→ **Problem details**
Please give the lines below again exactly as they stand, from the one that contains "4. Verify your" up to and including the one that contains "a) Sin utilizar", leaving all pictures out.

→ **Records for this exercise**
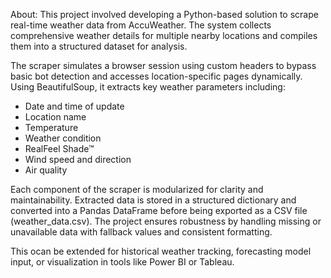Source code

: About: This project involved developing a Python-based solution to scrape real-time weather data from AccuWeather. The system collects comprehensive weather details for multiple nearby locations and compiles them into a structured dataset for analysis.

The scraper simulates a browser session using custom headers to bypass basic bot detection and accesses location-specific pages dynamically. Using BeautifulSoup, it extracts key weather parameters including:

- Date and time of update
- Location name
- Temperature
- Weather condition
- RealFeel Shade™
- Wind speed and direction
- Air quality

Each component of the scraper is modularized for clarity and maintainability. Extracted data is stored in a structured dictionary and converted into a Pandas DataFrame before being exported as a CSV file (weather_data.csv). The project ensures robustness by handling missing or unavailable data with fallback values and consistent formatting.

This ocan be extended for historical weather tracking, forecasting model input, or visualization in tools like Power BI or Tableau.
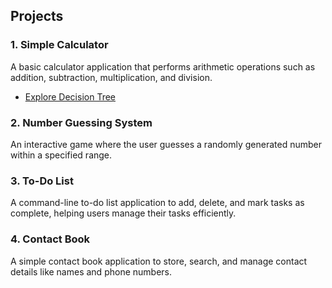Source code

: ## Projects

### 1. Simple Calculator
A basic calculator application that performs arithmetic operations such as addition, subtraction, multiplication, and division.
- [Explore Decision Tree](./SimpleCalculator.ipynb/)

### 2. Number Guessing System
An interactive game where the user guesses a randomly generated number within a specified range.

### 3. To-Do List
A command-line to-do list application to add, delete, and mark tasks as complete, helping users manage their tasks efficiently.

### 4. Contact Book
A simple contact book application to store, search, and manage contact details like names and phone numbers.
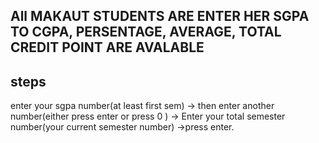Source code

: All MAKAUT STUDENTS ARE ENTER HER SGPA TO CGPA, PERSENTAGE, AVERAGE, TOTAL CREDIT POINT ARE AVALABLE
-------------------
steps
--------------------
enter your sgpa number(at least first sem) -> then enter another number(either press enter or press 0 ) -> 
Enter your total semester number(your current semester number) ->press enter.



        
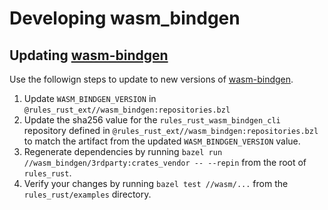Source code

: # Developing wasm_bindgen

## Updating [wasm-bindgen][wb]

Use the followign steps to update to new versions of [wasm-bindgen][wb].

1. Update `WASM_BINDGEN_VERSION` in `@rules_rust_ext//wasm_bindgen:repositories.bzl`
2. Update the sha256 value for the `rules_rust_wasm_bindgen_cli` repository defined in `@rules_rust_ext//wasm_bindgen:repositories.bzl` to match the artifact from the updated `WASM_BINDGEN_VERSION` value.
3. Regenerate dependencies by running `bazel run //wasm_bindgen/3rdparty:crates_vendor -- --repin` from the root of `rules_rust`.
4. Verify your changes by running `bazel test //wasm/...` from the `rules_rust/examples` directory.

[wb]: https://github.com/rustwasm/wasm-bindgen

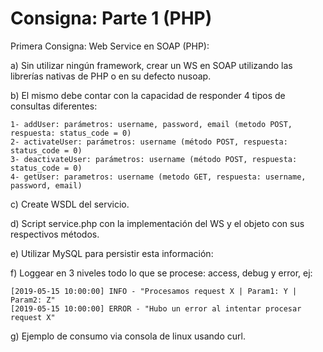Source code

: # Consigna: Parte 1 (PHP)
Primera Consigna: Web Service en SOAP (PHP):

a) Sin utilizar ningún framework, crear un WS en SOAP utilizando las librerías nativas de PHP o en su defecto nusoap.

b) El mismo debe contar con la capacidad de responder 4 tipos de consultas diferentes:

	1- addUser: parámetros: username, password, email (metodo POST, respuesta: status_code = 0)
	2- activateUser: parámetros: username (método POST, respuesta: status_code = 0)
	3- deactivateUser: parámetros: username (método POST, respuesta: status_code = 0)
	4- getUser: parametros: username (metodo GET, respuesta: username, password, email)

c) Create WSDL del servicio.

d) Script service.php con la implementación del WS y el objeto con sus respectivos métodos.

e) Utilizar MySQL para persistir esta información:

f) Loggear en 3 niveles todo lo que se procese: access, debug y error, ej:

	[2019-05-15 10:00:00] INFO - "Procesamos request X | Param1: Y | Param2: Z"
	[2019-05-15 10:00:00] ERROR - "Hubo un error al intentar procesar request X"

g) Ejemplo de consumo via consola de linux usando curl.
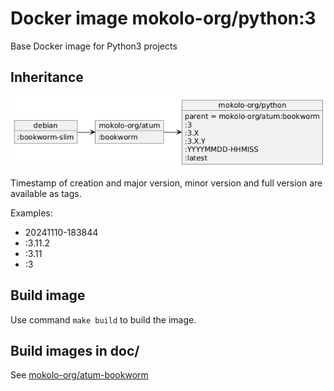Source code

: # Docker image mokolo-org/python:3

Base Docker image for Python3 projects

## Inheritance

![Inheritance](doc/inheritance.png)

Timestamp of creation and major version, minor version
and full version are available as tags.

Examples:

- 20241110-183844
- :3.11.2
- :3.11
- :3

## Build image

Use command `make build` to build the image.

## Build images in doc/

See [mokolo-org/atum-bookworm](https://github.com/fredvos/atum-bookworm?tab=readme-ov-file#build-images-in-doc)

→ **Result of this exercise**
4. Verify your changes by running `bazel test //wasm/...` from the `rules_rust/examples` directory.

[wb]: https://github.com/rustwasm/wasm-bindgen

Source code

: # Consigna: Parte 1 (PHP)
Primera Consigna: Web Service en SOAP (PHP):

a) Sin utilizar ningún framework, crear un WS en SOAP utilizando las librerías nativas de PHP o en su defecto nusoap.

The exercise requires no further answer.